Read PW's Review of Imperium.

Christian Kracht’s novel Imperium (Farrar, Straus and Giroux) goes on sale this July, the first time the German author’s fiction has been made available to English-speaking audiences. Readers of the novel, which received a starred PW review and follows the adventures of August Engelhardt, a Teutonic explorer of the South Seas, should know that Kracht doesn’t always write about half-insane nudist vegans.

In Germany, Kracht’s debut novel, Faserland (1995), is “almost a generation-defining book,” according to Markus Hoffmann, Kracht’s U.S. agent. But that book was about the “ambivalent attitudes” of the “generation [of Germans] who grew up in ’70s and ’80s,” according to Hoffmann. So what led Kracht to travel back to 1902, when Engelhardt (based on a real-life figure), upon landing on the island of Kabakon, sets about creating a coconut-based utopia.
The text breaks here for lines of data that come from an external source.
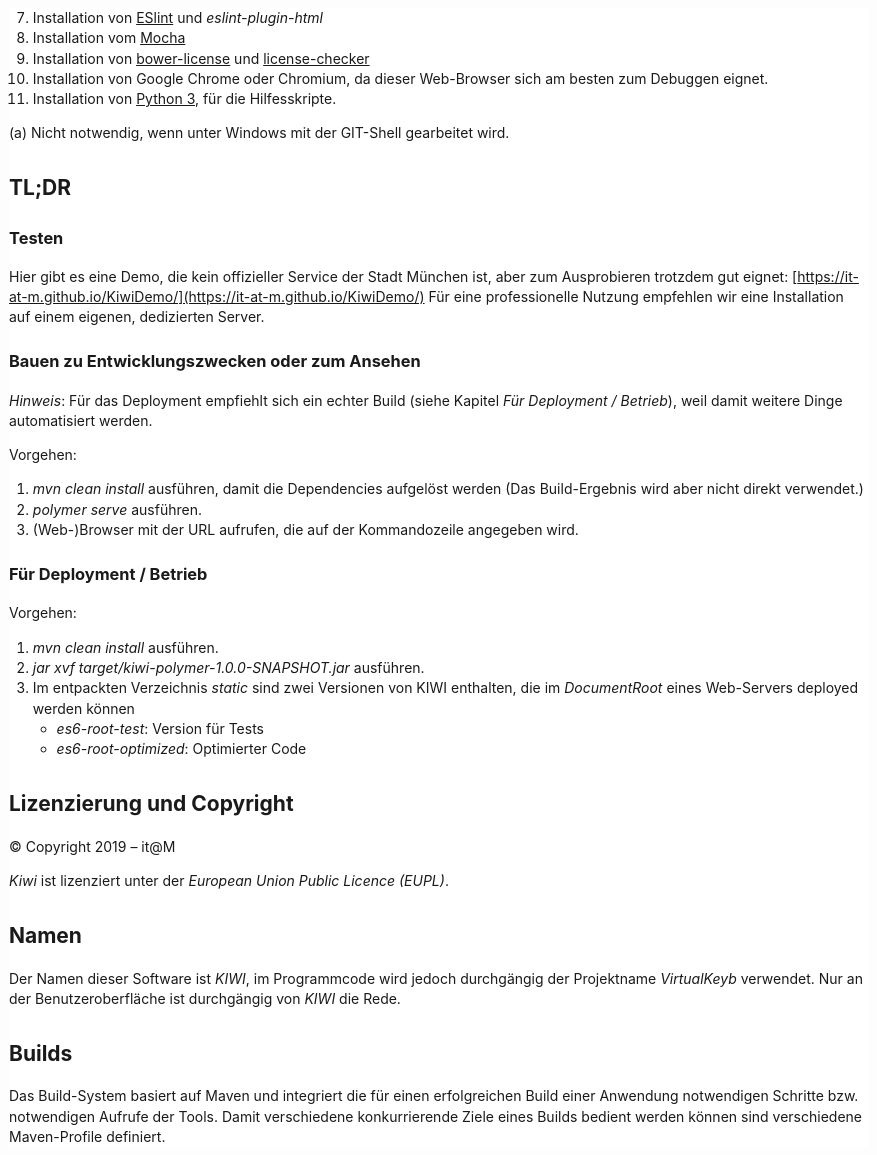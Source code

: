 7. Installation von [ESlint](https://eslint.org/) und *eslint-plugin-html*
8. Installation vom [Mocha](https://mochajs.org/)
9. Installation von [bower-license](https://www.npmjs.com/package/bower-license) und [license-checker](https://www.npmjs.com/package/license-checker)
10. Installation von Google Chrome oder Chromium, da dieser Web-Browser sich am besten zum Debuggen eignet.
11. Installation von [Python 3](https://www.python.org/), für die Hilfesskripte.

 (a) Nicht notwendig, wenn unter Windows mit der GIT-Shell gearbeitet wird.

## TL;DR ##
### Testen ###
Hier gibt es eine Demo, die kein offizieller Service der Stadt München ist, aber zum Ausprobieren trotzdem gut eignet: [https://it-at-m.github.io/KiwiDemo/](https://it-at-m.github.io/KiwiDemo/) Für eine professionelle Nutzung empfehlen wir eine Installation auf einem eigenen, dedizierten Server.


### Bauen zu Entwicklungszwecken oder zum Ansehen ##
*Hinweis*: Für das Deployment empfiehlt sich ein echter Build (siehe Kapitel *Für Deployment / Betrieb*), weil damit weitere Dinge automatisiert werden.

Vorgehen:

1. *mvn clean install* ausführen, damit die Dependencies aufgelöst werden (Das Build-Ergebnis wird aber nicht direkt verwendet.)
2. *polymer serve* ausführen.
3. (Web-)Browser mit der URL aufrufen, die auf der Kommandozeile angegeben wird.


### Für Deployment / Betrieb ###
Vorgehen:

1. *mvn clean install* ausführen.
2. *jar xvf target/kiwi-polymer-1.0.0-SNAPSHOT.jar* ausführen.
3. Im entpackten Verzeichnis *static* sind zwei Versionen von KIWI enthalten, die im *DocumentRoot* eines Web-Servers deployed werden können
    * *es6-root-test*: Version für Tests 
    * *es6-root-optimized*: Optimierter Code 

## Lizenzierung und Copyright ##
© Copyright 2019 – it@M

*Kiwi* ist lizenziert unter der *European Union Public Licence (EUPL)*.

## Namen ##
Der Namen dieser Software ist *KIWI*, im Programmcode wird jedoch durchgängig der Projektname *VirtualKeyb* verwendet. Nur an der Benutzeroberfläche ist durchgängig von *KIWI* die Rede.

## Builds ##

Das Build-System basiert auf Maven und integriert die für einen erfolgreichen Build einer Anwendung notwendigen Schritte bzw. notwendigen Aufrufe der Tools. Damit verschiedene konkurrierende Ziele eines Builds bedient werden können sind verschiedene Maven-Profile definiert.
Kracht says he first became aware of Engelhardt when he came across a picture of him at a yard sale. “Almost nothing was known of [his] life when I first started researching him,” he says. “I wanted him to be a misguided hero, and to describe the rather Victorian (in [this book’s] case Wilhelminian) priggish moral constraints he was trying to escape from in Europe.” That meant a narrative with “violent deaths, clumsy sexual encounters, disease, and malnutrition,” and “even a scene inspired by Kubrick’s film The Shining.” Says Kracht: “It all spirals down into madness.”

Kracht was also inspired by Thomas Mann, “whose long-winded sentences and beautifully annoying prose it was great fun to emulate.” The style proved equally fun to translate, according to Daniel Bowles, the book’s English translator. “The ironic stance of the narrator and his unique, arch tone, so rare in German literature, is what drew me to Imperium in the first place,” he says.

Kracht, who says “English sometimes feels vastly superior to German,” is excited for his book to reach American audiences. “Very few German-language novels are ever... published in the U.S., so I feel very, very fortunate for this to have happened to Imperium.”